CHARLESTON, W.Va. — The National Weather Service is watching a new cold front move into the region. The system is pushing out the system which stalled over West Virginia back on Tuesday and spawned repeated storms across the southern half of the state this week. The same system proved deadly for Eastern Kentucky just across the West Virginia border.

“What we are going to see coming out of this is massive property damage, we expect loss of life, and hundreds will lose their homes. This is going to be an event that it’s going to take not months, but likely years for families to recover from,” said Kentucky Governor Andy Beshear .

Beshear on Friday confirmed a 16th fatality from the flood in his state. Overnight, President Biden issued a disaster declaration for the Kentucky counties impacted.

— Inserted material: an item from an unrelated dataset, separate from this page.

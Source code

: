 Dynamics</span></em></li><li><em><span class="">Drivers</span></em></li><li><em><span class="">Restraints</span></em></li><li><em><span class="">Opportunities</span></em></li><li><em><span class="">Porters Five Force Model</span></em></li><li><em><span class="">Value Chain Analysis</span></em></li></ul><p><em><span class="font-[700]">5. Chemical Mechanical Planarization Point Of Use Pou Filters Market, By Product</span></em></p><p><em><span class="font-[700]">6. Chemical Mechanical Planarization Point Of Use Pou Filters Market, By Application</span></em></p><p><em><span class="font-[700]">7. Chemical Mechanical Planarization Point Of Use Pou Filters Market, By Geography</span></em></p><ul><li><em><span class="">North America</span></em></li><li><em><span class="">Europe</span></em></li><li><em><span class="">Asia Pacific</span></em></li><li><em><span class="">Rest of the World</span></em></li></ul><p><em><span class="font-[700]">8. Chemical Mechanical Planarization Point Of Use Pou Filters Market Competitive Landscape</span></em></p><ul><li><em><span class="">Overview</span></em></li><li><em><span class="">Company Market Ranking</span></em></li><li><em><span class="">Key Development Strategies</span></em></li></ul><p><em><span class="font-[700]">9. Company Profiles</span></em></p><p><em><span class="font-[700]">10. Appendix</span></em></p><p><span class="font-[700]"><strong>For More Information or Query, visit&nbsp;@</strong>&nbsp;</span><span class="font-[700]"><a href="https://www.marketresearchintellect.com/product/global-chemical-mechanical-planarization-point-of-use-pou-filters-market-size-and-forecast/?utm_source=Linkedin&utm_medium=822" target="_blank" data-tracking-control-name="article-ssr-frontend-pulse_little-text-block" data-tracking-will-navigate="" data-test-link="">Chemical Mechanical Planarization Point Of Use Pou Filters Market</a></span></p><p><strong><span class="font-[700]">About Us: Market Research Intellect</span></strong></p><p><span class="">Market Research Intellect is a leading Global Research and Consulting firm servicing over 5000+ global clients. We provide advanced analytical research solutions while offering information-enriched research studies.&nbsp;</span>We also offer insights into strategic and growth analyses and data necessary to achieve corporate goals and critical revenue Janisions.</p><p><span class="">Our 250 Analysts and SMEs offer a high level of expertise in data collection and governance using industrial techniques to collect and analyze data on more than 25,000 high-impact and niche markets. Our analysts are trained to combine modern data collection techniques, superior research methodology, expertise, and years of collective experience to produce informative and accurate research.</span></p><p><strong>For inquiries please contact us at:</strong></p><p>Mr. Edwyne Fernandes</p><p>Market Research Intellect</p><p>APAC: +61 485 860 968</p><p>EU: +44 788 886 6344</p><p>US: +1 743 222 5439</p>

West Virginia Governor Jim Justice dispatched 14 members of the West Virginia National Guard to Kentucky to assist with rescue efforts and cleanup.

The system which put down all of the rain causing the catastrophic flood water in Kentucky dumped heavily on Mingo County, West Virginia earlier. Emergency Services officials in Mingo County say 10 homes along Gilbert Creek were damaged when the creek came out of its banks Tuesday afternoon. The high water also destroyed 21 private bridges along the stream. Cleanup is underway there today.

That frontal system which spawned the devastating rain is moving out of West Virginia, but the National Weather Service said it’s being replaced by a system which is stalled over the mid-Ohio Valley. That system has created the potential for downpours through the day Friday across a lot of central and even northern West Virginia counties which haven’t had much heavy rainfall this week.

“It’s definitely going to have the potential to affect areas further north than the past few days. The good news is some of those areas have had a little less rain,” said Meteorologist Jennifer Berryman at the Charleston Weather Bureau.

Southern West Virginia remains soaked. Any large influx of precipitation there for an extended period time poses the threat of quickly causing floods. The flood threat is expected to be moved out of West Virginia and south of the state by Friday evening.